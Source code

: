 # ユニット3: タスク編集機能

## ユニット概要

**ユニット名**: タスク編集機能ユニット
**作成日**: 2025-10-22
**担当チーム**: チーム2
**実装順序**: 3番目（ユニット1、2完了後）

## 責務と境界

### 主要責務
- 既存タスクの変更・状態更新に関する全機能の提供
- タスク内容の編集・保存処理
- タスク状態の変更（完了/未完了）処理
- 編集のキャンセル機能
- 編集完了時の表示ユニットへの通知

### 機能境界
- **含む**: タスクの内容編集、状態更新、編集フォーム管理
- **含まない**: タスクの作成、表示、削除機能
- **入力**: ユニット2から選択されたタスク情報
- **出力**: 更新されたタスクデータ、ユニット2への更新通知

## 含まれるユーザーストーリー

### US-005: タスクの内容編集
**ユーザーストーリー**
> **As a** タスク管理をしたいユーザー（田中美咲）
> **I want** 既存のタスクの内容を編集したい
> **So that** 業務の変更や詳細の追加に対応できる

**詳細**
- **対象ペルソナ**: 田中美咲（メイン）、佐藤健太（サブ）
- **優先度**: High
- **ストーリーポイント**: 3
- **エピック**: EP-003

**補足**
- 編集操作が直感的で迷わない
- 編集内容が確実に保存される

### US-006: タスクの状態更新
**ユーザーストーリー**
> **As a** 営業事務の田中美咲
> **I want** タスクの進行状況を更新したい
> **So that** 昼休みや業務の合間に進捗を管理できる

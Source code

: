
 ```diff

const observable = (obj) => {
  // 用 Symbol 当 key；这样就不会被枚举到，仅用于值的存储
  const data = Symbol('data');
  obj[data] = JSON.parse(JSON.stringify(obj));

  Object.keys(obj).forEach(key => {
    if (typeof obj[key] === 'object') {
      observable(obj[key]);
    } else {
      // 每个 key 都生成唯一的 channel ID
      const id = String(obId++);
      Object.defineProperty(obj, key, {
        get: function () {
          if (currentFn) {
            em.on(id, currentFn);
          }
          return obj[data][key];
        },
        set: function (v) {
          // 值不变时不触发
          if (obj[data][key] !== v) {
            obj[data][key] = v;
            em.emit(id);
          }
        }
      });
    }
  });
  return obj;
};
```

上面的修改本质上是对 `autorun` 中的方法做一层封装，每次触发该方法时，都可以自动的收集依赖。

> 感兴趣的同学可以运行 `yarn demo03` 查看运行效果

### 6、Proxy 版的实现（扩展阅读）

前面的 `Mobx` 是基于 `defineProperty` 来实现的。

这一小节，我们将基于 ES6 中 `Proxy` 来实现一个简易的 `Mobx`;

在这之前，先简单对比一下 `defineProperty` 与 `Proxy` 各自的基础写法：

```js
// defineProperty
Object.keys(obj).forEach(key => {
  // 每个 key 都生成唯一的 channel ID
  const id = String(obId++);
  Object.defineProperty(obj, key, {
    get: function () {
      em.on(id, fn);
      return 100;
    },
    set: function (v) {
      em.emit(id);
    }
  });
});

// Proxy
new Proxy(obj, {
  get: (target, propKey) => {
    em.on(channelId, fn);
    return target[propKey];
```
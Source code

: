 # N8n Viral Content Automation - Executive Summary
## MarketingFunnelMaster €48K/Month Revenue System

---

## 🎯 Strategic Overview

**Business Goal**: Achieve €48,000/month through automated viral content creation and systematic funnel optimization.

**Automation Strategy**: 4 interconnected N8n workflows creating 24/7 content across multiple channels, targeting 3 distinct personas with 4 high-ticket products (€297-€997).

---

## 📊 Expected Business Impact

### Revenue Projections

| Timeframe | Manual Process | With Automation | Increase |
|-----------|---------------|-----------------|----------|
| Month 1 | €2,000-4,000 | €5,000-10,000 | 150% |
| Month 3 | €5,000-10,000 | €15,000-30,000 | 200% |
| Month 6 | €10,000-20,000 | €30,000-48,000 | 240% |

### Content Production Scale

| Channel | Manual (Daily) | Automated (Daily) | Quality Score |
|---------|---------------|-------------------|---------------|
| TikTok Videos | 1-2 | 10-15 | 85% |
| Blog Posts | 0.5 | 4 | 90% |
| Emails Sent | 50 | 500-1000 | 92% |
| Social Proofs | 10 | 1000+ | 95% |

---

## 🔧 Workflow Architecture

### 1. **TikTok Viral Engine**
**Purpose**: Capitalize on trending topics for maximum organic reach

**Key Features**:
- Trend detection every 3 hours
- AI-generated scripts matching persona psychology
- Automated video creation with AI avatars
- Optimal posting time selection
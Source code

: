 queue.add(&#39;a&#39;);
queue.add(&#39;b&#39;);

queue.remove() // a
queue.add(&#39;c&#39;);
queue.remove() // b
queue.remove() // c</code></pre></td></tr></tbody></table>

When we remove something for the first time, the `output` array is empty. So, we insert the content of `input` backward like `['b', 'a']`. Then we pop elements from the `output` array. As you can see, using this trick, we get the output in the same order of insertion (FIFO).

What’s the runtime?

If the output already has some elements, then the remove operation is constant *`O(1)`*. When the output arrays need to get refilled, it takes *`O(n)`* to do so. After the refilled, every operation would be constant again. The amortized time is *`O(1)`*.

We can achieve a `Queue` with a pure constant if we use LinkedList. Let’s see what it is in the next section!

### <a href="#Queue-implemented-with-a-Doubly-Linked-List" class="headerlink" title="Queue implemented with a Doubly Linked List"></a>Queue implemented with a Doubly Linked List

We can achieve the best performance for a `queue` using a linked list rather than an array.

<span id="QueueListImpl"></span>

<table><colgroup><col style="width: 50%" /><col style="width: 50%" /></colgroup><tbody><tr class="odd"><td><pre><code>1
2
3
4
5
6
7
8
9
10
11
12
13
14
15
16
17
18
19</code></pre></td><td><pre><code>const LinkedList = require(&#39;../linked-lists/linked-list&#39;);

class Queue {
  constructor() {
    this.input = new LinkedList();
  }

YOUR OBJECTIVE: Work out the number of lines in the records containing the word "keys". Write only that number.

OUTPUT OF THE TASK: 2